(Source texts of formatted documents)
══════════
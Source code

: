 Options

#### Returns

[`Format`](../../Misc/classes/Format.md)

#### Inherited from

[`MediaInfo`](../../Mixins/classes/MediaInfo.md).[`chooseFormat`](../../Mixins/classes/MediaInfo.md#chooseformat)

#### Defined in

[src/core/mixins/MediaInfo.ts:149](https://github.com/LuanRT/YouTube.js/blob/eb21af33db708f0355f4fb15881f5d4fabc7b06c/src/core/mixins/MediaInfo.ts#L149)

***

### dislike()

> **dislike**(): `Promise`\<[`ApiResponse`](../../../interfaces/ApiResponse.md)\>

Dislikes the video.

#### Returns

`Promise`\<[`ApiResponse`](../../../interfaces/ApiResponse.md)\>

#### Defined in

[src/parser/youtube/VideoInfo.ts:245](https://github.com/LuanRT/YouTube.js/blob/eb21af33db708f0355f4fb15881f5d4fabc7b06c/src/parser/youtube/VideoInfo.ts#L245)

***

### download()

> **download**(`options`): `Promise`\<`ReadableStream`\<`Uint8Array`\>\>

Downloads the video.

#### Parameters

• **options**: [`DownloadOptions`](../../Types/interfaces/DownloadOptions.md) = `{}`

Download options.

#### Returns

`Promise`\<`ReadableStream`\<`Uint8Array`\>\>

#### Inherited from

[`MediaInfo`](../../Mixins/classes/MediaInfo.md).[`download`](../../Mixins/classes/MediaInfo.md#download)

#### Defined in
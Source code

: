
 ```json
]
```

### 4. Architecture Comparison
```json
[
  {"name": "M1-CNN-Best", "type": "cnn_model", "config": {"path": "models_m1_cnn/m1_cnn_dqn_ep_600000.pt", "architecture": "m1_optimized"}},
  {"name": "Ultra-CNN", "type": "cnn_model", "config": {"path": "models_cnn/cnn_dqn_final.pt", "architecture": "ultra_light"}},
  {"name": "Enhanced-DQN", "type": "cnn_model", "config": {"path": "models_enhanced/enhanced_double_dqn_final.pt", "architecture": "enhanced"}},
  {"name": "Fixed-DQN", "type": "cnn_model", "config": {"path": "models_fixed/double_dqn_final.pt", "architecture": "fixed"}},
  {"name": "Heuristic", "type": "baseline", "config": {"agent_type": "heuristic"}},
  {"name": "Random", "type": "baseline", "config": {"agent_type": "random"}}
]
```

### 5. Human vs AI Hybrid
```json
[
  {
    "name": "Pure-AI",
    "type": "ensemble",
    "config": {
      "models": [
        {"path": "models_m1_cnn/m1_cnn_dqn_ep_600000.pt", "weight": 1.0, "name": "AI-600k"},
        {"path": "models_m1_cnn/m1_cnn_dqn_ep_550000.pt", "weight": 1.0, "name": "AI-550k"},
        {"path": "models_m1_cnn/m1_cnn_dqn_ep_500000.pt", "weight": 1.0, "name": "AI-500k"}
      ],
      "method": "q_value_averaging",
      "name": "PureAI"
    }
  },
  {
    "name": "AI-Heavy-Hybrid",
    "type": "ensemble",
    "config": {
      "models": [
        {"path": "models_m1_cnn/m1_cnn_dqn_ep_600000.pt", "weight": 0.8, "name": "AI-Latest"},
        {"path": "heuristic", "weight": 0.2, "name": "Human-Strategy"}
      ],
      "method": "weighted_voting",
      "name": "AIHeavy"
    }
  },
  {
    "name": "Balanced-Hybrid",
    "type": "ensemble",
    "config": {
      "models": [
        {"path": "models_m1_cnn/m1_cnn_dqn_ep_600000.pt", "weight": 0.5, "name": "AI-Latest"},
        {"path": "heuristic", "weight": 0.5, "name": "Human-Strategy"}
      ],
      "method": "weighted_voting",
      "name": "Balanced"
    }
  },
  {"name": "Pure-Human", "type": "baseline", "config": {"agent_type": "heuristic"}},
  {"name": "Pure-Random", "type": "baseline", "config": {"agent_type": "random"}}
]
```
══════════
• [Work order] Lines containing "YouTube": tally them across the records above and give the total alone.

• [Solution] 2